That is the state of things in free England at a time when labor was not strong enough to protect itself--called upon by the law of the land to work for less than living wages or be branded as cattle! The irrepressible conflict between capital and labor began with the very beginning of the existence of the labor class.

In such a condition of things as here indicated, is it any wonder that there were labor disturbances in those days--that there was a peasant revolt? Already the doctrine of the equality of man and social inequality was being preached to the lower classes. In 1360 John Ball--"a mad priest in Kent," as Froissart calls him--preached such a communistic sermon as this to the sturdy yeomen of that day: "Good people, things will never go well in England so long as goods be not in common, and so long as there be villeins and gentlemen. By what right are they whom we call lords greater folk than we? On what grounds have they deserved it? Why do they hold us in serfage? If we all came of the same father and mother, of Adam and Eve, how can they say or prove that they are better than we, if it be not that they make us gain for them by our toil what they spend in their pride? They are clothed in velvet, and warm in their furs and their ermines, while we are covered with rags. They have wine and spices and fair bread; and we oatcake and straw, and water to drink. They have leisure and fine houses; we have pain and labor, the rain and wind in the fields. And yet it is of us and of our toil that these men hold their state." That is the same cry against the inequality of property and social condition which we hear to-day. And we may thank him, and men like him and with his inspiration, that the conditions of five hundred years ago have changed, and that the dawn of a better and higher humanity has broken upon us. Filled with socialism and communism as the words are, they still have a truth which appeals to every sympathetic and thoughtful man.

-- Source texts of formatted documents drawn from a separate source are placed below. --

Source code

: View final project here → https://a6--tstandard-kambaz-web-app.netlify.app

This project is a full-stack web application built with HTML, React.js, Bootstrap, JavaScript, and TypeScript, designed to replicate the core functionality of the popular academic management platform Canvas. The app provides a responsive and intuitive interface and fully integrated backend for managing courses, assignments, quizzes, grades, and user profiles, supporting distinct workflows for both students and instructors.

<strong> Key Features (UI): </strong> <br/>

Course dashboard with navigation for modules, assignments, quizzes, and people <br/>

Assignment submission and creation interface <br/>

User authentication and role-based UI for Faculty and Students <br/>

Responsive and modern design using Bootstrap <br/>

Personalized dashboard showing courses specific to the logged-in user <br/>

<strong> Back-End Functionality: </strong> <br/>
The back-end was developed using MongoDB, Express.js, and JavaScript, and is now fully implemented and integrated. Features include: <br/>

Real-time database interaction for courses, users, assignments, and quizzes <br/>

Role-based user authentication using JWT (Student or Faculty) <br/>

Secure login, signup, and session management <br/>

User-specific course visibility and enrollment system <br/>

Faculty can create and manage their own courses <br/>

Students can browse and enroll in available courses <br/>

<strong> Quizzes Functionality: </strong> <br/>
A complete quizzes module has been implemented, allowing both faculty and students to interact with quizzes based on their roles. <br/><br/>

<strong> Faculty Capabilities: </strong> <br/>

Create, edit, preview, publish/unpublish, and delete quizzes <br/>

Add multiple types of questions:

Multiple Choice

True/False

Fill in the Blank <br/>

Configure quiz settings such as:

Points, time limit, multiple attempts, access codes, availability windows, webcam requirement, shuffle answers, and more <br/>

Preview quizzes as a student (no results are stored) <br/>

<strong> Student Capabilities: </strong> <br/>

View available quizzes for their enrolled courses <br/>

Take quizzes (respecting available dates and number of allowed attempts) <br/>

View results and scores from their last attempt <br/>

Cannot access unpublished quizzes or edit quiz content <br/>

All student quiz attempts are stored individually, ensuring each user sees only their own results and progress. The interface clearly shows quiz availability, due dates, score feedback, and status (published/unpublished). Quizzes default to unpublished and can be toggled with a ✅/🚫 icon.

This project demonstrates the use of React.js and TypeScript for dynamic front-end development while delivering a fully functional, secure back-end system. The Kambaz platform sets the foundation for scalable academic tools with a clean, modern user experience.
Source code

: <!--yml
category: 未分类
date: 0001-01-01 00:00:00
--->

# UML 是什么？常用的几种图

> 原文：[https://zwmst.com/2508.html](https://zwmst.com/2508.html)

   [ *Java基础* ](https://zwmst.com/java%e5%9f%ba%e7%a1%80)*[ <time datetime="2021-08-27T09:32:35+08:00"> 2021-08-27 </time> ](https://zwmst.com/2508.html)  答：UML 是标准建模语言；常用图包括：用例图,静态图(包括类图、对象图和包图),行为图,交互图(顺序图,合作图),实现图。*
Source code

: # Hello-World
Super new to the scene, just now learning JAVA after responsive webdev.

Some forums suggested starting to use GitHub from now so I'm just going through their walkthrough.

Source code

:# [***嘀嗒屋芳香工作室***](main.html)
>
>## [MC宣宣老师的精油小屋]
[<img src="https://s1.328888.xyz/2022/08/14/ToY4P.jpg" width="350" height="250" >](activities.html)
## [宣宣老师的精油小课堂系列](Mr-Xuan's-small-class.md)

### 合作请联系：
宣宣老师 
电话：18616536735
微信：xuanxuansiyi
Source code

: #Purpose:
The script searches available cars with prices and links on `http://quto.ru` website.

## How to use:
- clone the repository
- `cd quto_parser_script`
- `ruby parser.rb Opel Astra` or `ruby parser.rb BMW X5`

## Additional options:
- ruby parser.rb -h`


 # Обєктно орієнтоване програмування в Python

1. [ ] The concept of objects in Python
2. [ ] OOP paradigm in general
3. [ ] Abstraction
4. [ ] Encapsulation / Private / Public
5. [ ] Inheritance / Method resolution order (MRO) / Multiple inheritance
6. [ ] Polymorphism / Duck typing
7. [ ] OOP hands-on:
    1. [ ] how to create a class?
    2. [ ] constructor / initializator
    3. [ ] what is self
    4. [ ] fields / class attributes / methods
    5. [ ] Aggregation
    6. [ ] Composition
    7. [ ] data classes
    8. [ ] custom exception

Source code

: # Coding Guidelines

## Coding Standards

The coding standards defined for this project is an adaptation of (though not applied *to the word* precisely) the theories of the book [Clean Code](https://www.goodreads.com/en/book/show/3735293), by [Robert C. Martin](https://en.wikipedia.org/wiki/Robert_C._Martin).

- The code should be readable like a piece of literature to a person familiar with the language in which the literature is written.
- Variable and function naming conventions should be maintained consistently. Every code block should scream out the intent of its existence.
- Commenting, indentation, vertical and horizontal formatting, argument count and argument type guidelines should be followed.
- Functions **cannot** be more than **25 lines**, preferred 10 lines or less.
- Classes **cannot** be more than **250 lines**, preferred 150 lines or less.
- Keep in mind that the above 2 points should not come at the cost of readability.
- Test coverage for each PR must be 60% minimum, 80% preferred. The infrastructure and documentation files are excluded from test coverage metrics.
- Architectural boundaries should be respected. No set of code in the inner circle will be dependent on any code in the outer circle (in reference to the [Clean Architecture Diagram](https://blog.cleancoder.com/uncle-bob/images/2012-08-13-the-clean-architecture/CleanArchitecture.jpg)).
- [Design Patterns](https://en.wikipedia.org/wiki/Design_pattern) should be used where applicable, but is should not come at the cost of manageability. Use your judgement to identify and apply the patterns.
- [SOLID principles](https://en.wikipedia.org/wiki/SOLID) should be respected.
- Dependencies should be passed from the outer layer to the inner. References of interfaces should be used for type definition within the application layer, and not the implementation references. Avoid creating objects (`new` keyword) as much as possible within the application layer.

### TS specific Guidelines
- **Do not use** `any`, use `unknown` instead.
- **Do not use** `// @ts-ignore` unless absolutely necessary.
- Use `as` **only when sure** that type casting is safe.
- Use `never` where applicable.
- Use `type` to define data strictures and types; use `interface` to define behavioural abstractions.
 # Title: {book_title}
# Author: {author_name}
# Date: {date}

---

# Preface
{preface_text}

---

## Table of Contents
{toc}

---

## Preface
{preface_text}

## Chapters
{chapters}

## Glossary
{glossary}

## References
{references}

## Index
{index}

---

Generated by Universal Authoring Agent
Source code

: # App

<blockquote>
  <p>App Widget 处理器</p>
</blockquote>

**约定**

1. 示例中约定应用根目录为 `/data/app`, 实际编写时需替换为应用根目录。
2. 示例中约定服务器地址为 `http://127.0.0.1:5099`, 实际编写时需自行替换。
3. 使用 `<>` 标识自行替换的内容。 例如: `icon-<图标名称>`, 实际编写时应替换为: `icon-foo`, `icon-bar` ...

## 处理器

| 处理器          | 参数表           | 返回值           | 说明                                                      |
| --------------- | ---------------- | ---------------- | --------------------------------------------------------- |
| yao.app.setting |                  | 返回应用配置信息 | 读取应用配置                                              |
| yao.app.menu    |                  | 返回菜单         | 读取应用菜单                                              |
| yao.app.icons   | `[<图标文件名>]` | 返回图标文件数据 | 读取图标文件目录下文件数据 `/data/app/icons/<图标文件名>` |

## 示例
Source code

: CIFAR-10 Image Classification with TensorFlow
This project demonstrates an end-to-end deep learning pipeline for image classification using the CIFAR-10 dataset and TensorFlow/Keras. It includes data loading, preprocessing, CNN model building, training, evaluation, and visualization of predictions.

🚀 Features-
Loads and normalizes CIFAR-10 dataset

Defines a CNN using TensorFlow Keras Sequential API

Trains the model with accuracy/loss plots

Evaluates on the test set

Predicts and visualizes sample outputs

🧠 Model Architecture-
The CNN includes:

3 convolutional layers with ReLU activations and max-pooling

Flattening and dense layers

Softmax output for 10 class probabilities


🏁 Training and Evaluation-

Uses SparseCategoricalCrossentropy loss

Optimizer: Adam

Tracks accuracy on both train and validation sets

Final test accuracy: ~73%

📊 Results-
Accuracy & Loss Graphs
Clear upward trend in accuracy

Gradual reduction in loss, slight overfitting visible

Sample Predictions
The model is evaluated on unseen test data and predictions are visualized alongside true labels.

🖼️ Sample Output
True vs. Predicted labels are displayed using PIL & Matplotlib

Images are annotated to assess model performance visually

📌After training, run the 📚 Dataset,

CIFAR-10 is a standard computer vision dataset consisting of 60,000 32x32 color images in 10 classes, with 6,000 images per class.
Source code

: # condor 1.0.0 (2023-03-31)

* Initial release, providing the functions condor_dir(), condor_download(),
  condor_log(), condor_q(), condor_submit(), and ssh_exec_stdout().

And it was in those early days that the old rhyme was heard all over the land:

"When Adam delved and Eve span. Who was then the gentleman?"

The sermon was preached against the tyranny of property, the rhyme was full of the democracy of the coming years.

I do not imagine that the instigators of such laws as the Statute of Laborers were hard men as men go. They could see only their side of the case. The laborer had become a necessity for them, and they rather believed that the Almighty had put him on earth for their advantage. I am afraid that something of that spirit still is left among us. The feeling still exists that the employer and capitalist can take care of and provide for the employees better than they can themselves; that they should be very thankful when out of his abundance the employer builds them a library or permits them to live in some finely ordered village as he directs. But somehow the feeling is growing now that if the wage-earner had a larger and fairer share in the profits he could take care of himself better in the end and grow faster, because he would be more his own master; and that the good things now and then given him with more or less ostentation as gifts are bought with the money he really ought to have and in the future hopes to have himself.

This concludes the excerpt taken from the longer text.